§ **WHAT THE EXERCISE ASKS**
From the entries below, retype only the lines from the one with "##### Definitions of Leadership" through the one with "Strategic Leadership", exactly as written.

(Stored data)
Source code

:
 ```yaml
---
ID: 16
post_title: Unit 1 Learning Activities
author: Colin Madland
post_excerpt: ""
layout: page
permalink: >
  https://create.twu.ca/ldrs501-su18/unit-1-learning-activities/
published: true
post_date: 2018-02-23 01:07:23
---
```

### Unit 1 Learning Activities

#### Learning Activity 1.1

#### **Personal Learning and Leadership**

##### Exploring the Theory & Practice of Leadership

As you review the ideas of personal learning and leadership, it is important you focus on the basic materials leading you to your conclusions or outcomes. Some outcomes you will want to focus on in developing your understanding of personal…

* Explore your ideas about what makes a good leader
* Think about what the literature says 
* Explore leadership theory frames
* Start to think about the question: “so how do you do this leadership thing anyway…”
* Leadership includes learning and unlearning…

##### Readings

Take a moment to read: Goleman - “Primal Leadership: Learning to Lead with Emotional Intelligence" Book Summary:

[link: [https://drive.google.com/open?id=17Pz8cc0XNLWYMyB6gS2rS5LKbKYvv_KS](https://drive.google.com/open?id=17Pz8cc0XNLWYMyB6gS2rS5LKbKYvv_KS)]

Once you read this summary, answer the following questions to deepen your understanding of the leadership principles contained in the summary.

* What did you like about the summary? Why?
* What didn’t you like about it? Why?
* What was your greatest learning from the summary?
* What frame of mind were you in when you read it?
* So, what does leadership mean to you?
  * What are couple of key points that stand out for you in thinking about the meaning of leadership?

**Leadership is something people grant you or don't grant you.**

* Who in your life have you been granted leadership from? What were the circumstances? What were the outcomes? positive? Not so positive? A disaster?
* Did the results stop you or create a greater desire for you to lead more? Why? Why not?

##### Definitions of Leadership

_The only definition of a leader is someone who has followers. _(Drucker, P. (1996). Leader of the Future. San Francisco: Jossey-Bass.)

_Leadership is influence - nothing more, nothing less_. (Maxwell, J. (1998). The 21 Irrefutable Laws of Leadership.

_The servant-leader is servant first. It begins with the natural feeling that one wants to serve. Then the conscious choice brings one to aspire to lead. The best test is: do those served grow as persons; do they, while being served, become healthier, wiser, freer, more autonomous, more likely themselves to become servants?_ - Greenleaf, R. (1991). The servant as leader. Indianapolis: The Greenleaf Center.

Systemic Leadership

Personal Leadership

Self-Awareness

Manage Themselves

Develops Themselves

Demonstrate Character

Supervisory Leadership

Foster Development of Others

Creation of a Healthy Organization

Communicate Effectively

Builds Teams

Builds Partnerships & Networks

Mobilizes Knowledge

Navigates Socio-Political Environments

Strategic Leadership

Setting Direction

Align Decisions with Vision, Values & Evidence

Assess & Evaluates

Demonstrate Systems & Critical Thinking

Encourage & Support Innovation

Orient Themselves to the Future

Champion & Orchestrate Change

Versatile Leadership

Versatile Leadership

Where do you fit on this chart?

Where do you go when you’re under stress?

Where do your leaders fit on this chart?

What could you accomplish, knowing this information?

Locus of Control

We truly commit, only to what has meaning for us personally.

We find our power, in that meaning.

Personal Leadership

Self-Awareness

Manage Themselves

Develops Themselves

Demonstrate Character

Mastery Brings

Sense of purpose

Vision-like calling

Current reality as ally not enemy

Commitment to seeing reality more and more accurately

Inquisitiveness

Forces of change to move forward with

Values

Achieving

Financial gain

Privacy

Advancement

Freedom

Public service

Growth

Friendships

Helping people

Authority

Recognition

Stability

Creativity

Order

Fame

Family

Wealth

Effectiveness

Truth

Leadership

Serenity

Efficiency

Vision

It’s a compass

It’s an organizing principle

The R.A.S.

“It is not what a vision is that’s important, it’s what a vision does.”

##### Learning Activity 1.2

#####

§ **REPLY TO THE EXERCISE**
##### Definitions of Leadership

_The only definition of a leader is someone who has followers. _(Drucker, P. (1996). Leader of the Future. San Francisco: Jossey-Bass.)

_Leadership is influence - nothing more, nothing less_. (Maxwell, J. (1998). The 21 Irrefutable Laws of Leadership.

_The servant-leader is servant first. It begins with the natural feeling that one wants to serve. Then the conscious choice brings one to aspire to lead. The best test is: do those served grow as persons; do they, while being served, become healthier, wiser, freer, more autonomous, more likely themselves to become servants?_ - Greenleaf, R. (1991). The servant as leader. Indianapolis: The Greenleaf Center.

Systemic Leadership

Personal Leadership

Self-Awareness

Manage Themselves

Develops Themselves

Demonstrate Character

Supervisory Leadership

Foster Development of Others

Creation of a Healthy Organization

Communicate Effectively

Builds Teams

Builds Partnerships & Networks

Mobilizes Knowledge

Navigates Socio-Political Environments

Strategic Leadership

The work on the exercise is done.